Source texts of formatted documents
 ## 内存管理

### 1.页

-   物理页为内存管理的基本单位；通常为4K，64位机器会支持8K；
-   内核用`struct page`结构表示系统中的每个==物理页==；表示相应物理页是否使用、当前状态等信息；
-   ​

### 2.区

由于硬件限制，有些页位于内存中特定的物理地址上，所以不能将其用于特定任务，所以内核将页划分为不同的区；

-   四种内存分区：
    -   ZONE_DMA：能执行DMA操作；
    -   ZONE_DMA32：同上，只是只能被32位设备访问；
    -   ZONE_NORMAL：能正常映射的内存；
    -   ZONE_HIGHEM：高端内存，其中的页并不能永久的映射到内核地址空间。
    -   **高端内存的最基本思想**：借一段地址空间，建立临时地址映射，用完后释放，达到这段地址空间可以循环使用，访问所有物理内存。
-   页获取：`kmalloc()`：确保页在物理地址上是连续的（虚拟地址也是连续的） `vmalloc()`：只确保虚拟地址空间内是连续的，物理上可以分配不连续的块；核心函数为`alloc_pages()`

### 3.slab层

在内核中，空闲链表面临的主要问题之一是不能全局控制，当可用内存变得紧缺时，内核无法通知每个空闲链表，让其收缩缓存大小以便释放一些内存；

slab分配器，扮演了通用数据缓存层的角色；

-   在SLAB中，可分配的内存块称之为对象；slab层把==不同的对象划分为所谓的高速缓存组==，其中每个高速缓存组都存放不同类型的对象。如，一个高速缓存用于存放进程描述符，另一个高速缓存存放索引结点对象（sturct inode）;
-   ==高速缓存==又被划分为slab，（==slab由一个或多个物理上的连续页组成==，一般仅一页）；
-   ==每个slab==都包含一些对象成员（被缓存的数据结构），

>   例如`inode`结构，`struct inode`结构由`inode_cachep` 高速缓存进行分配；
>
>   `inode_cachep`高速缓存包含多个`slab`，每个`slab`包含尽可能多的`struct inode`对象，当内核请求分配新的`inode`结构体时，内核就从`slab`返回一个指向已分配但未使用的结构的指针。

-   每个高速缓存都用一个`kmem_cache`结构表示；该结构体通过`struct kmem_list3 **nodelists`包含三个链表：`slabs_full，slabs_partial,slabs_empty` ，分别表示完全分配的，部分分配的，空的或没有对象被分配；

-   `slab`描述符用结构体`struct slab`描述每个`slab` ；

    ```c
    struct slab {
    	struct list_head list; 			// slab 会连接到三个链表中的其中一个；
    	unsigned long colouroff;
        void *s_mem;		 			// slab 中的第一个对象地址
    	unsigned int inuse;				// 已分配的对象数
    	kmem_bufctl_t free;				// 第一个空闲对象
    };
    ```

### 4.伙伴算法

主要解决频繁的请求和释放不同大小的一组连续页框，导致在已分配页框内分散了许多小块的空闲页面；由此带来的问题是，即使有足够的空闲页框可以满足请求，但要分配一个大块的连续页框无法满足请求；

---

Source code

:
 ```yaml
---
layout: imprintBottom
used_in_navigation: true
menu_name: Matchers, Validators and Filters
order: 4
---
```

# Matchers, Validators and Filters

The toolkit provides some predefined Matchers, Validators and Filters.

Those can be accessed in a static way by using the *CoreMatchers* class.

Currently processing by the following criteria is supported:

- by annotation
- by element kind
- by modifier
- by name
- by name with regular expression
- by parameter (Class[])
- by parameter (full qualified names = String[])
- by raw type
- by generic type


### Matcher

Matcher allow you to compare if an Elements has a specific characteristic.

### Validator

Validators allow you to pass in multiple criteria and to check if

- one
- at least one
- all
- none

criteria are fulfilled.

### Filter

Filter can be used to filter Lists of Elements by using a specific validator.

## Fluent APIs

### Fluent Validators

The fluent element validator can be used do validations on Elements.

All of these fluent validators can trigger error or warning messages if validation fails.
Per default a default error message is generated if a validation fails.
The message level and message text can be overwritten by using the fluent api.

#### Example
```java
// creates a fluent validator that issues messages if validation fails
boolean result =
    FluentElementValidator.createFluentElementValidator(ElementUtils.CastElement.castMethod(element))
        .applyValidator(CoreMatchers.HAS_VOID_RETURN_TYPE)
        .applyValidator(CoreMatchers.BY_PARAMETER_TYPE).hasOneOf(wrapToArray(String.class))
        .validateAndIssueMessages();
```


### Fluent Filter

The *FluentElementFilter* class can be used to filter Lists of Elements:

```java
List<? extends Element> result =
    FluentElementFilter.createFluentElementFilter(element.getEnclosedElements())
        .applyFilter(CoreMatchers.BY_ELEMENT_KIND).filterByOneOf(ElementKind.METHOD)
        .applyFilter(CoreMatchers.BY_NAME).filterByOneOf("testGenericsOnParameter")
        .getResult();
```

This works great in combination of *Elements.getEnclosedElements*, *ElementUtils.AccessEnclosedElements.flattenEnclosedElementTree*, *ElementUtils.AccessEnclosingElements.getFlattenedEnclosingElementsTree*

---

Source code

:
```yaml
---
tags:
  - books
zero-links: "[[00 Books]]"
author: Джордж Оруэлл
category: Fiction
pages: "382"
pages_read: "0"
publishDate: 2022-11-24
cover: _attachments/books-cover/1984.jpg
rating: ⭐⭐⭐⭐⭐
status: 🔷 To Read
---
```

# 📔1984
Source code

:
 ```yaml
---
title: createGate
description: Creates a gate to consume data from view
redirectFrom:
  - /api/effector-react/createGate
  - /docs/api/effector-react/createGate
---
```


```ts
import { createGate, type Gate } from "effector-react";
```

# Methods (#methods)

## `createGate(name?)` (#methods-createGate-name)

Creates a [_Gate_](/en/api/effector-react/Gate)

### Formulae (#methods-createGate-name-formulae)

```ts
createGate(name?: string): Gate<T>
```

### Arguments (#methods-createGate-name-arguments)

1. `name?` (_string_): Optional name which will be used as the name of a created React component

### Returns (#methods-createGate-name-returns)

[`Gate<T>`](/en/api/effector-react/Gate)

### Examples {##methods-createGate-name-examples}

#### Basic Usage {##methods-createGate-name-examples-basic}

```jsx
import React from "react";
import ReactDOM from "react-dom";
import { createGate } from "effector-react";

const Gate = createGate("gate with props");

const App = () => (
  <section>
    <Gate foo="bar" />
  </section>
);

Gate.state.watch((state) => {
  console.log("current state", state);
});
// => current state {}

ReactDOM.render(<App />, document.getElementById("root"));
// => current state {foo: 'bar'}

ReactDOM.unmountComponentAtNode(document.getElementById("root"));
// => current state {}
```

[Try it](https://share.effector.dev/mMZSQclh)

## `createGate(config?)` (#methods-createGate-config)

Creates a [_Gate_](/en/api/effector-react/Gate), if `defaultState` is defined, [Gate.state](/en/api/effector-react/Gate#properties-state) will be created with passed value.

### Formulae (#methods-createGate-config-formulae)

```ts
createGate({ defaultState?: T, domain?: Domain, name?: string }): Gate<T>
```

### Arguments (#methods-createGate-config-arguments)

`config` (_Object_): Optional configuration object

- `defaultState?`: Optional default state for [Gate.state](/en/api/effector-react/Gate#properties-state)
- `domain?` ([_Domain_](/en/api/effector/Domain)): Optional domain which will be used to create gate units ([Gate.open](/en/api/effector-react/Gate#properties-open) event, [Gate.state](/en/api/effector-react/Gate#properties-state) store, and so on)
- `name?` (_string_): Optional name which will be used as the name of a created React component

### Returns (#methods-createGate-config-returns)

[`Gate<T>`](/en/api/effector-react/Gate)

▶ **Your goal**: A complete answer reproduces every line of the records in which the word "returns" occurs.

▶ **Final answer**:
### Returns (#methods-createGate-name-returns)
### Returns (#methods-createGate-config-returns)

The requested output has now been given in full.